A suggestion to add greater differentiation between armours, and between light, medium and heavy armour in general:
Add resistance to a specific physical damage type to all armours based on quality level.
For example, all/most light armours have resistance X to one of Bludgeoning, Slashing or Piercing, all/most medium armours have resistance X to two of the same, and Heavy armours have resistance X to all three.
Where X is something like 0/2/3/4/5 for Poor/Normal/Expert/Master/Legendary armours.
As examples:
Padded Clothing: 2 resistance against Bludgeoning
Expert Chain Shirt: 3 resistance against Piercing
Master Breastplate: 4 resistance against Slashing and Piercing
Legendary Full Plate: 5 resistance against Bludgeoning, Slashing and Piercing.
You could also have traits like thermal, which would apply the resistance to an element - possibly with an equivalent penalty to the inverse type.

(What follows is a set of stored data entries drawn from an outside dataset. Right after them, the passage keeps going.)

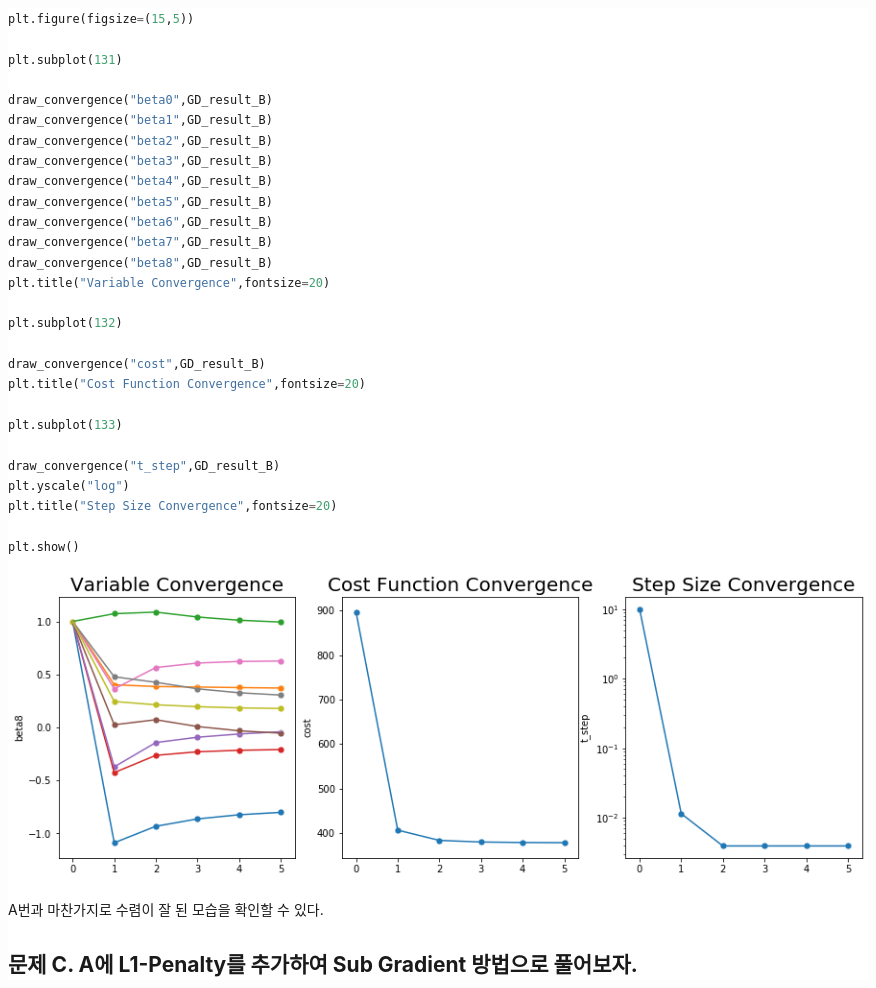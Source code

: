 
```python
plt.figure(figsize=(15,5))

plt.subplot(131)

draw_convergence("beta0",GD_result_B)
draw_convergence("beta1",GD_result_B)
draw_convergence("beta2",GD_result_B)
draw_convergence("beta3",GD_result_B)
draw_convergence("beta4",GD_result_B)
draw_convergence("beta5",GD_result_B)
draw_convergence("beta6",GD_result_B)
draw_convergence("beta7",GD_result_B)
draw_convergence("beta8",GD_result_B)
plt.title("Variable Convergence",fontsize=20)

plt.subplot(132)

draw_convergence("cost",GD_result_B)
plt.title("Cost Function Convergence",fontsize=20)

plt.subplot(133)

draw_convergence("t_step",GD_result_B)
plt.yscale("log")
plt.title("Step Size Convergence",fontsize=20)

plt.show()
```


![png](/assets/img/post/2020-08-10/2_output_41_0.png)


A번과 마찬가지로 수렴이 잘 된 모습을 확인할 수 있다. 

## 문제 C. A에 L1-Penalty를 추가하여 Sub Gradient 방법으로 풀어보자.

This might allow low level players to have more interaction with the resistance/weakness rules. Not only because they'd now be on the receiving end - and the GM can interact more with it, but also because it would provide thematic explanation for things like a small fire weakness on a Guard at a hilltop fort, or even just archers on a wall with a small piercing resistance.
It would also make armour do some of what I expected armour to do when I first encountered D&D — reduce damage. AC feels like your heavy armour is helping you dodge. Now I'm familiar with it, it feels normal, and I can see the thematic arguments for it — the blow bounced off the armour, or failed to puncture it. But as a newbie to D&D it certainly felt odd.
In practice this might be too much to remember if it was applied to all armours. So might work better as just an additional trait that can be applied to differentiate armours — certainly the game seems to be lacking interesting armour traits at the moment.
Damage might need to be increased slightly as a result, though I'm imagining most level 1 mobs will have poor equipment, and except against heavy armour, slightly more thought/planning by the players would avoid the problem.